Luanda – After roughly a year and seven months of delays from operations to Nigeria, TAAG - Angola Airlines resumed, this Thursday (7th), connections between Luanda and Lagos, re-launching trade and tourism between the two countries.
The resumption of flights to Nigeria complies with a vast international repositioning plan of the flag carrier, covering routes such as São Tomé, Kinshasa, Windhoek, Johannesburg, Cape Town, Maputo, Lisbon and São Paulo, after a closed period that began in April 2020, due to restrictions imposed by covid-19.
Unlike the three previous weekly flights, on this return, the company will fly twice a week to the main economic, financial and commercial centre of that African state, on Mondays and Thursdays, with the Boeing 737-700 at night time, observing the entire International Procedures to the Pandemic.
The return of the Angolan aircraft to Nigeria was witnessed by the extraordinary and plenipotentiary ambassador of Angola to the west African country, Eustáquio Januário Quibato, in a gesture of courtesy, in the company of members of the Diplomatic Mission accredited in that country, says a note to which ANGOP had access.
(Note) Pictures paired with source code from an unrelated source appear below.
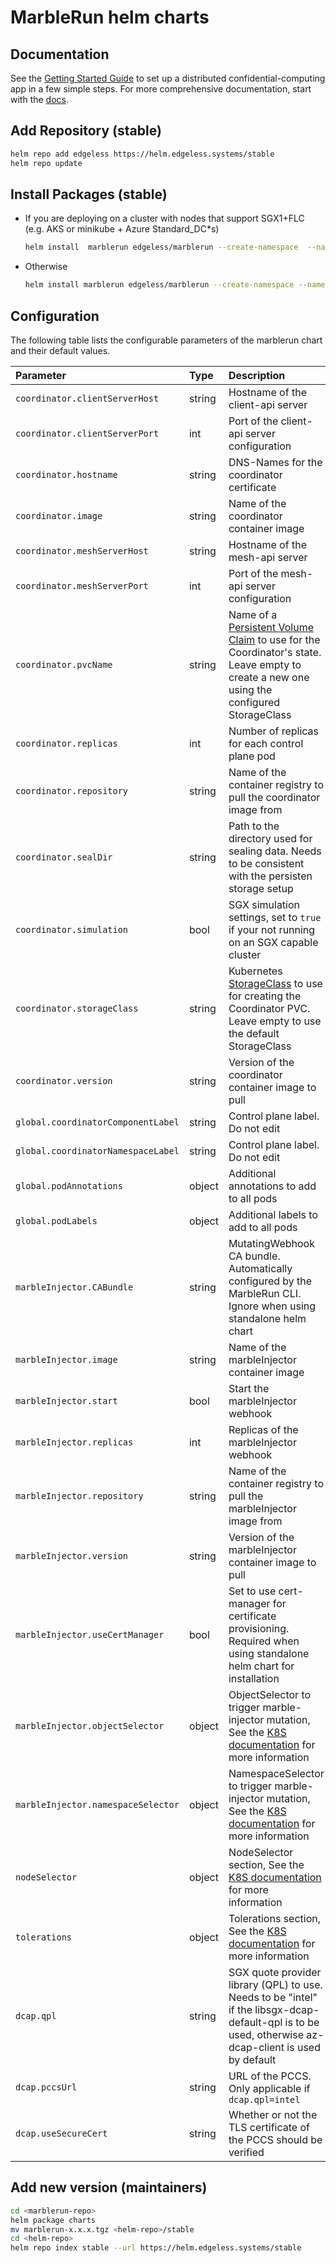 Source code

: # MarbleRun helm charts

## Documentation

See the [Getting Started Guide](https://docs.edgeless.systems/marblerun/getting-started/quickstart) to set up a distributed confidential-computing app in a few simple steps.
For more comprehensive documentation, start with the [docs](https://docs.edgeless.systems/marblerun).

## Add Repository (stable)

```bash
helm repo add edgeless https://helm.edgeless.systems/stable
helm repo update
```

## Install Packages (stable)

* If you are deploying on a cluster with nodes that support SGX1+FLC (e.g. AKS or minikube + Azure Standard_DC*s)

    ```bash
    helm install  marblerun edgeless/marblerun --create-namespace  --namespace marblerun
    ```

* Otherwise

    ```bash
    helm install marblerun edgeless/marblerun --create-namespace --namespace marblerun --set coordinator.resources=null --set coordinator.simulation=1 --set tolerations=null
    ```

## Configuration

The following table lists the configurable parameters of the marblerun chart and
their default values.

| Parameter                                    | Type           | Description    | Default                              |
|:---------------------------------------------|:---------------|:---------------|:-------------------------------------|
| `coordinator.clientServerHost`               | string         | Hostname of the client-api server | `"0.0.0.0"` |
| `coordinator.clientServerPort`               | int            | Port of the client-api server configuration | `4433` |
| `coordinator.hostname`                       | string         | DNS-Names for the coordinator certificate | `"localhost"` |
| `coordinator.image`                          | string         | Name of the coordinator container image | `"coordinator"` |
| `coordinator.meshServerHost`                 | string         | Hostname of the mesh-api server | `"0.0.0.0"` |
| `coordinator.meshServerPort`                 | int            | Port of the mesh-api server configuration | `2001` |
| `coordinator.pvcName`                        | string         | Name of a [Persistent Volume Claim](https://kubernetes.io/docs/concepts/storage/persistent-volumes/) to use for the Coordinator's state. Leave empty to create a new one using the configured StorageClass |
| `coordinator.replicas`                       | int            | Number of replicas for each control plane pod | `1` |
| `coordinator.repository`                     | string         | Name of the container registry to pull the coordinator image from | `"ghcr.io/edgelesssys/marblerun"` |
| `coordinator.sealDir`                        | string         | Path to the directory used for sealing data. Needs to be consistent with the persisten storage setup | `"/coordinator/data/"` |
| `coordinator.simulation`                     | bool           | SGX simulation settings, set to `true` if your not running on an SGX capable cluster | `false` |
| `coordinator.storageClass`                   | string         | Kubernetes [StorageClass](https://kubernetes.io/docs/concepts/storage/storage-classes/) to use for creating the Coordinator PVC. Leave empty to use the default StorageClass |
| `coordinator.version`                        | string         | Version of the coordinator container image to pull | `"v1.0.0"` |
| `global.coordinatorComponentLabel`           | string         | Control plane label. Do not edit | `"edgeless.systems/control-plane-component"` |
| `global.coordinatorNamespaceLabel`           | string         | Control plane label. Do not edit | `"edgeless.systems/control-plane-ns"` |
| `global.podAnnotations`                      | object         | Additional annotations to add to all pods | `{}`|
| `global.podLabels`                           | object         | Additional labels to add to all pods | `{}` |
| `marbleInjector.CABundle`                    | string         | MutatingWebhook CA bundle. Automatically configured by the MarbleRun CLI. Ignore when using standalone helm chart | `""` |
| `marbleInjector.image`                       | string         | Name of the marbleInjector container image | `"coordinator"` |
| `marbleInjector.start`                       | bool           | Start the marbleInjector webhook | `false` |
| `marbleInjector.replicas`                    | int            | Replicas of the marbleInjector webhook | `1` |
| `marbleInjector.repository`                  | string         | Name of the container registry to pull the marbleInjector image from | `"ghcr.io/edgelesssys/marblerun"` |
| `marbleInjector.version`                     | string         | Version of the marbleInjector container image to pull | `"v1.0.0"` |
| `marbleInjector.useCertManager`              | bool           | Set to use cert-manager for certificate provisioning. Required when using standalone helm chart for installation | `false` |
| `marbleInjector.objectSelector`              | object         | ObjectSelector to trigger marble-injector mutation, See the [K8S documentation](https://kubernetes.io/docs/reference/access-authn-authz/extensible-admission-controllers/#matching-requests-objectselector) for more information | `{matchExpressions:[{key:"marblerun/marbletype",operator:"Exists"}]}` |
| `marbleInjector.namespaceSelector`           | object         | NamespaceSelector to trigger marble-injector mutation, See the [K8S documentation](https://kubernetes.io/docs/reference/access-authn-authz/extensible-admission-controllers/#matching-requests-namespaceselector) for more information | `{}` |
| `nodeSelector`                               | object         | NodeSelector section, See the [K8S documentation](https://kubernetes.io/docs/concepts/configuration/assign-pod-node/#nodeselector) for more information | `{"beta.kubernetes.io/os": "linux"}` |
| `tolerations`                                | object         | Tolerations section, See the [K8S documentation](https://kubernetes.io/docs/concepts/scheduling-eviction/taint-and-toleration/) for more information | `{key:"sgx.intel.com/epc",operator:"Exists",effect:"NoSchedule"}` |
| `dcap.qpl`                                   | string         | SGX quote provider library (QPL) to use. Needs to be "intel" if the libsgx-dcap-default-qpl is to be used, otherwise az-dcap-client is used by default | `"azure"` |
| `dcap.pccsUrl`                               | string         | URL of the PCCS. Only applicable if `dcap.qpl=intel` | `"https://localhost:8081/sgx/certification/v3/"`
| `dcap.useSecureCert`                         | string         | Whether or not the TLS certificate of the PCCS should be verified | `"TRUE"`

## Add new version (maintainers)

```bash
cd <marblerun-repo>
helm package charts
mv marblerun-x.x.x.tgz <helm-repo>/stable
cd <helm-repo>
helm repo index stable --url https://helm.edgeless.systems/stable
```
According to the document issued by the Angolan Embassy in that country, on the occasion, the Angolan diplomat described the decision of the national company as being of strategic importance to boost the commercial, academic and tourist flow between Angola and Nigeria with mutual advantages.
"It is a very positive response to the implementation of the Memorandum of Understanding on the Bilateral Airspace Agreement - BASA, signed between Angola and Nigeria," he declared.
Cooperation and trade balance
The Republic of Angola and the Federal Republic of Nigeria have been linked since the process of armed struggle for national independence, and bilateral relations are based on a Framework Agreement that aims to deepen political, socio-economic and cultural cooperation to improve the Bilateral Development Agenda.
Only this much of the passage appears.